The little doe-ling gave us a little start today.  They both got their first vitamin dose.  Tomorrow is a pro-biotic to jump start their little rumens (how they digest).  Afterward, the doe-ling looked kind of lethargic and was having “wet” coughs.  All seems well now, but with goats this is the time where EVERYTHING can go wrong.  So this gave us some pause.  By the time we left them alone this morning she was up and even chewing on some alfalfa strands.  Zina just came in and said they were jumping all over her…. a very good sign.  Pictures below.

So the coughing activated Zina’s Italian mothering instincts.  I had to hold her back from trying to feed her red sauce and pasta (Food is love after all! LOL!). But I was not innocent of concern either.

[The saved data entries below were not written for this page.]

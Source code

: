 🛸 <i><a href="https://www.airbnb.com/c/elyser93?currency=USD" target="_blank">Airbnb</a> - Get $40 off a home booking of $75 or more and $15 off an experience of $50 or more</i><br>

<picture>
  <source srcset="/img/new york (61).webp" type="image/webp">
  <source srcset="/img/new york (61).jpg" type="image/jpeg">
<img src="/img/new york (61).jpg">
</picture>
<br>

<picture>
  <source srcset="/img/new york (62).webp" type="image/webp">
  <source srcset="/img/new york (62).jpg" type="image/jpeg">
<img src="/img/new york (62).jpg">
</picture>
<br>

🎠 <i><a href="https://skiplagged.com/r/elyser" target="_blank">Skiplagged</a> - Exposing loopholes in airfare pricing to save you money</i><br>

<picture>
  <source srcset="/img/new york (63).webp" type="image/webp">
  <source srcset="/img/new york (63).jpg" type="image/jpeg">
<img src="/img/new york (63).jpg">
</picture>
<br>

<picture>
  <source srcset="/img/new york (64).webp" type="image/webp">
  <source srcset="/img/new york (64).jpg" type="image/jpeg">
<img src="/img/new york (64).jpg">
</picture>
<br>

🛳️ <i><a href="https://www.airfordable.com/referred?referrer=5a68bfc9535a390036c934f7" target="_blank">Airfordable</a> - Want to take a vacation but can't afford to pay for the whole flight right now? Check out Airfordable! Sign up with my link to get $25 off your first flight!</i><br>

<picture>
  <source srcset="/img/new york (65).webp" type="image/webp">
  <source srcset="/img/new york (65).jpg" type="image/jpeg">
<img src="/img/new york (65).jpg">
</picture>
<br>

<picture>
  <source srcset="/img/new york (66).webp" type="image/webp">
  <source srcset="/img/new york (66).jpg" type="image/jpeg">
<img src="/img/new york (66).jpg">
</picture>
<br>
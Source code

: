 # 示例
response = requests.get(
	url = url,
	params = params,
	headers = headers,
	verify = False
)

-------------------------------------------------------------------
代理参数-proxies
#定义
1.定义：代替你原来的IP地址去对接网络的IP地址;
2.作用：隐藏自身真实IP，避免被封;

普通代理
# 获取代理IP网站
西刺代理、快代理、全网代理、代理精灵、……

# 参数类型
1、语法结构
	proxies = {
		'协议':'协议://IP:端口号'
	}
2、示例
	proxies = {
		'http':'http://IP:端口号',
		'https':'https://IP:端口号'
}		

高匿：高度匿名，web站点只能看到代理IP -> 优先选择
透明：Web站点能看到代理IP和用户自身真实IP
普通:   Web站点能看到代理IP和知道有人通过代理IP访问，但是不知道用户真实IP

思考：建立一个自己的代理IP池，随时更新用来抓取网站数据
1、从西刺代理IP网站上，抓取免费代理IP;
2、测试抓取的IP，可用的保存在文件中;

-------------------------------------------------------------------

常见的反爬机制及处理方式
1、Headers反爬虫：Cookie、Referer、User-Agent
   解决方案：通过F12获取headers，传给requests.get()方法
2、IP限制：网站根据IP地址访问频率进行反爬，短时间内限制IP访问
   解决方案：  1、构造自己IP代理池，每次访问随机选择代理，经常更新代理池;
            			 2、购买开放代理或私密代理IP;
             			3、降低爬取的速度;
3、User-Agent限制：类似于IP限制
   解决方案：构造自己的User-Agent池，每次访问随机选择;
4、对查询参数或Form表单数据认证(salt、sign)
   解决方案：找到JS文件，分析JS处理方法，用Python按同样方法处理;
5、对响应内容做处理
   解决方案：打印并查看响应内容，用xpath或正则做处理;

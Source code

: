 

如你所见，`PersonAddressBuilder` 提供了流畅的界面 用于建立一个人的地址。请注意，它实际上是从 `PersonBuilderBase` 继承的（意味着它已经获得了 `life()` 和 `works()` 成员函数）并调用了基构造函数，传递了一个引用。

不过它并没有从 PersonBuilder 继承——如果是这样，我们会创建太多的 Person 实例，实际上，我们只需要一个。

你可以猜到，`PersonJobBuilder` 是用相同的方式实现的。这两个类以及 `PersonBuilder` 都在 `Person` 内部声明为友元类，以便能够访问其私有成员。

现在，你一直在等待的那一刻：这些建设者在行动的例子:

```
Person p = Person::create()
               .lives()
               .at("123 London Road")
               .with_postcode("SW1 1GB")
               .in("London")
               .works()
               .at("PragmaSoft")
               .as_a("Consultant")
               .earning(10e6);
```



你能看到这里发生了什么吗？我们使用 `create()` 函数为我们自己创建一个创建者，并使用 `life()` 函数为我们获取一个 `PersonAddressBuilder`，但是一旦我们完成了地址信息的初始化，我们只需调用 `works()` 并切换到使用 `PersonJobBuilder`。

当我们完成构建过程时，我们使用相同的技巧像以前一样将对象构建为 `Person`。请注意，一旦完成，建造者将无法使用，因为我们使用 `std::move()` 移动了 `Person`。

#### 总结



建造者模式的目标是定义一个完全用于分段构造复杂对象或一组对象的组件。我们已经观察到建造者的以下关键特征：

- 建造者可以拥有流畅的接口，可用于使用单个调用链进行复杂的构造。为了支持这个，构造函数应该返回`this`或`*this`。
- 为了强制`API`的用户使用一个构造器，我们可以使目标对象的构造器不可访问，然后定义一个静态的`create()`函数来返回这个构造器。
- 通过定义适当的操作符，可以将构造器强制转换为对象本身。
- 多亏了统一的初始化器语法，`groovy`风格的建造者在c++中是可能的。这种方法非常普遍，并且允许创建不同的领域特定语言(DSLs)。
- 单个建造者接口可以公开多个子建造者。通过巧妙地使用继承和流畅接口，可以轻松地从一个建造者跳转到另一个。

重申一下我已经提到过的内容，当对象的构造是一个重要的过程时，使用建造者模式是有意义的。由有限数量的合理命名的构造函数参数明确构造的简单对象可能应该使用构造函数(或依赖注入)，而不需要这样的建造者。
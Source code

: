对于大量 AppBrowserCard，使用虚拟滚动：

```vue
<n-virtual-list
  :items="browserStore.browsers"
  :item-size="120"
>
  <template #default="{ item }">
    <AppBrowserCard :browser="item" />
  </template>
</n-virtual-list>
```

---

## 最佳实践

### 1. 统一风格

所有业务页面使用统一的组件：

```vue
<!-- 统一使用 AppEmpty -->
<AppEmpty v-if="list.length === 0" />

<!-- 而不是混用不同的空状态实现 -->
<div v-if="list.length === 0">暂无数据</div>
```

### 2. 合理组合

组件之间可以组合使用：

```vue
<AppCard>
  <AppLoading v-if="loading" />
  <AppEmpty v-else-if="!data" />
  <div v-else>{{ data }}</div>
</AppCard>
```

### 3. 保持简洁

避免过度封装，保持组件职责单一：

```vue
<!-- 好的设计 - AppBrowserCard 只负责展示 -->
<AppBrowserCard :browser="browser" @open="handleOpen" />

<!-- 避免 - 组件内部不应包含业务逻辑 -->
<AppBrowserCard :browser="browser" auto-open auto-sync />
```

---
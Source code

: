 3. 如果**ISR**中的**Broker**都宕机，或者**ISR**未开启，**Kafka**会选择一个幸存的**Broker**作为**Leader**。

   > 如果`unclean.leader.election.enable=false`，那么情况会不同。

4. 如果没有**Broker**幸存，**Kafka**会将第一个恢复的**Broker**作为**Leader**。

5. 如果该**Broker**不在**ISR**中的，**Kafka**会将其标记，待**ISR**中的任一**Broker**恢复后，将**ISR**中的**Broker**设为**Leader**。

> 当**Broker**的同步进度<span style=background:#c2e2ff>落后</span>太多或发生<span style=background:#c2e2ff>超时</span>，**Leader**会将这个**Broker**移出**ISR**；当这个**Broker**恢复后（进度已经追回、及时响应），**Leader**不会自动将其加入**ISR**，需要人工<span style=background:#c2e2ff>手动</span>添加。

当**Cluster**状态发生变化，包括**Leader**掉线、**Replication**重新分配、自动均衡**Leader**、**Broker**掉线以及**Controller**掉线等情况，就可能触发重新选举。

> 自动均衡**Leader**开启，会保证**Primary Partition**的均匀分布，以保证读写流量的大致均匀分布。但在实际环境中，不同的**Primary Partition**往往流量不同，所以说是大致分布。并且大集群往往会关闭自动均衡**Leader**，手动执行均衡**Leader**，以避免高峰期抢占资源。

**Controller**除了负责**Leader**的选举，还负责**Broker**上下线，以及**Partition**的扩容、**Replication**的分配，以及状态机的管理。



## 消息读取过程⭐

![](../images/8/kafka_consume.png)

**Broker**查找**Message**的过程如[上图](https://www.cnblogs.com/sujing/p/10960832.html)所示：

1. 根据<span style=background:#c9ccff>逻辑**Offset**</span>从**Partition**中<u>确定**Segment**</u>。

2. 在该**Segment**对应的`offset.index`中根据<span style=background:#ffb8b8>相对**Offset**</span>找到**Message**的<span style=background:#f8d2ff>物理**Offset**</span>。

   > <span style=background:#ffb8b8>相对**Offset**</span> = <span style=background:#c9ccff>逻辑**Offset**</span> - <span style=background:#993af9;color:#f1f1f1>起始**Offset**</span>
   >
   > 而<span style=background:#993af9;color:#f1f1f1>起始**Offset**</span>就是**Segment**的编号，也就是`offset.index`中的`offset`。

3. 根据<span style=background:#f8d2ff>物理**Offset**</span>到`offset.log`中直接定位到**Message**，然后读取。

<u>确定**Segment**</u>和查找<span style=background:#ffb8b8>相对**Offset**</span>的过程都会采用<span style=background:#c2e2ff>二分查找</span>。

The birthing process attracted every fly within a mile radius.  If you’ve never endured fly season on a ranch or a farm, just think annoying like mosquitoes.  So I set to cleaning the barn and turkey coops again with gusto, as well as getting the wood chip bedding freshened.  I also sprayed the barn with fly repellent last night like we have been doing all summer and then realized that these little guys are smaller than a Chihuahua.  So, of course, I worried all night that the fly repellent might do something awful to them.  Nothing like parental or care-giver worry.  I can’t blame mine on my heritage.  Dutch people don’t really give a hoot.  Must be all that ice in Northern Europe.  Must be something else.  Guilt.  We’ll go with guilt along with a little shame if we actually fail at something.  A dead baby goat… its all your fault you .. fill in the blank.

So all appears well, but I miss Zina.  I could go out  there again, but I worked hard again today and breathed in a lot of turkey poop dust while cleaning the coop and am kind of wheezing.  Yes dear,  I wore a bandana as a mask.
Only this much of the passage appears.